Work required: Scan the records for "mysql". Show the matching lines.

++++++++

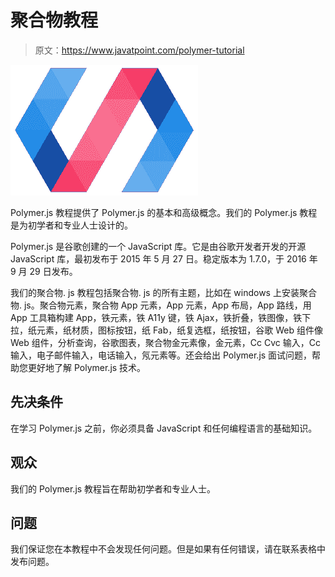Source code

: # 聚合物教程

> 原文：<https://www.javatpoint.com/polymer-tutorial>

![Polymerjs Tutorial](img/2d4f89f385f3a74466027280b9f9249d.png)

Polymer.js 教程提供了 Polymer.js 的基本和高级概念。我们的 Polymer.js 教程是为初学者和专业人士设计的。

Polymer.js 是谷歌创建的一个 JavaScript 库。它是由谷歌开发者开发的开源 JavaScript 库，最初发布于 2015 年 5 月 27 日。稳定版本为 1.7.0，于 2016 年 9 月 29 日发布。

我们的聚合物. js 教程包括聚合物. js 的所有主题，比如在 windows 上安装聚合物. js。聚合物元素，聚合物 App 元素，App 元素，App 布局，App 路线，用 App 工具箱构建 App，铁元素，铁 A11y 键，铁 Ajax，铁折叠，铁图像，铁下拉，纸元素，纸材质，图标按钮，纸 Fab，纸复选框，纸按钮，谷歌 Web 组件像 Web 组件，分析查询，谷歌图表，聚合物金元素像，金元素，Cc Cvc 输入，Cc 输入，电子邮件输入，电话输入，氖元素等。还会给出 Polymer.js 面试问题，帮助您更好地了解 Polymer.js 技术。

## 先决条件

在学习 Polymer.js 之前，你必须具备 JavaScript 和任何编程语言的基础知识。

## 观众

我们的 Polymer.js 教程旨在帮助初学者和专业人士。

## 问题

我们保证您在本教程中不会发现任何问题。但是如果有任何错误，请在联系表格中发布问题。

++++++++

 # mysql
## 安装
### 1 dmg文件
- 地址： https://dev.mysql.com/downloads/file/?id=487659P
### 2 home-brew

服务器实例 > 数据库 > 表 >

++++++++

Solution below:
 # mysql
- 地址： https://dev.mysql.com/downloads/file/?id=487659P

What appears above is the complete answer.